§ **Assigned task**:
Copy out, from the data, each line containing the string "como".

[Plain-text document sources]
──────

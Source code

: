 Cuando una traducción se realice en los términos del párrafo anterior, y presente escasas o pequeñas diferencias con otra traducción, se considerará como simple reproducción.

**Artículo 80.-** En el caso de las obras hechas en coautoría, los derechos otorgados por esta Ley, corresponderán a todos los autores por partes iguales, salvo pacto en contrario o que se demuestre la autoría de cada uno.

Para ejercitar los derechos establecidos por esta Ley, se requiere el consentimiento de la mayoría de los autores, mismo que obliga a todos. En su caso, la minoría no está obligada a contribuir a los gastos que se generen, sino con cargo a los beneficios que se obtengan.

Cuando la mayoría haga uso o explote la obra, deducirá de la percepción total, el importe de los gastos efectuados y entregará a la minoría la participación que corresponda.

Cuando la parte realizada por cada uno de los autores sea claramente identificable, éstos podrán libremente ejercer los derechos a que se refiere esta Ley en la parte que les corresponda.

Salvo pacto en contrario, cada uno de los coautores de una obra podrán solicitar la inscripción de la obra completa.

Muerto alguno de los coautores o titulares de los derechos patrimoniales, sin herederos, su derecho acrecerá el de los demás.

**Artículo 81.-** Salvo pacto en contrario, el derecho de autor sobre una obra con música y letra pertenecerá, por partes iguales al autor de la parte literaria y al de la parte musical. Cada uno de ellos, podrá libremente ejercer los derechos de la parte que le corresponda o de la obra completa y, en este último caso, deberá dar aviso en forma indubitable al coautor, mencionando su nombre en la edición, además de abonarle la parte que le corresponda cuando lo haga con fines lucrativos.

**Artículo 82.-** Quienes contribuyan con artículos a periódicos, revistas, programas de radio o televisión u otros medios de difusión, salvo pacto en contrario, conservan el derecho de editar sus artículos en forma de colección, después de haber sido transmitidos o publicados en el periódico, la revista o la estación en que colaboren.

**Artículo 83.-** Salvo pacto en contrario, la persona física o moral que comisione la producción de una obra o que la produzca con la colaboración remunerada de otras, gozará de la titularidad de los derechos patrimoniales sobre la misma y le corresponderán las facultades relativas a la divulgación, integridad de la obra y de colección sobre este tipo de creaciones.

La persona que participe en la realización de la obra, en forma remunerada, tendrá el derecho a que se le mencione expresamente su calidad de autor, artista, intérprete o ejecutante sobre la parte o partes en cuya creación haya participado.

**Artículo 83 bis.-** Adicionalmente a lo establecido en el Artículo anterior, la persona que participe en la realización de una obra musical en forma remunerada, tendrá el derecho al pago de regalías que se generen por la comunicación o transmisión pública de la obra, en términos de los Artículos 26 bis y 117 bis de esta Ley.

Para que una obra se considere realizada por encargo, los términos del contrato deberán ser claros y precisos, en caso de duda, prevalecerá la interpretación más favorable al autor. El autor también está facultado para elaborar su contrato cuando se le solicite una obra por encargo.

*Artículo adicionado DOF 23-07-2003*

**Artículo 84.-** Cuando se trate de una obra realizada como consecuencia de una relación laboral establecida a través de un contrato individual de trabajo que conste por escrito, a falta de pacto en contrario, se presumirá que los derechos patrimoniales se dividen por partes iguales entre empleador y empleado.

──────

§ **Reply to the exercise**:
: Cuando una traducción se realice en los términos del párrafo anterior, y presente escasas o pequeñas diferencias con otra traducción, se considerará como simple reproducción.
**Artículo 84.-** Cuando se trate de una obra realizada como consecuencia de una relación laboral establecida a través de un contrato individual de trabajo que conste por escrito, a falta de pacto en contrario, se presumirá que los derechos patrimoniales se dividen por partes iguales entre empleador y empleado.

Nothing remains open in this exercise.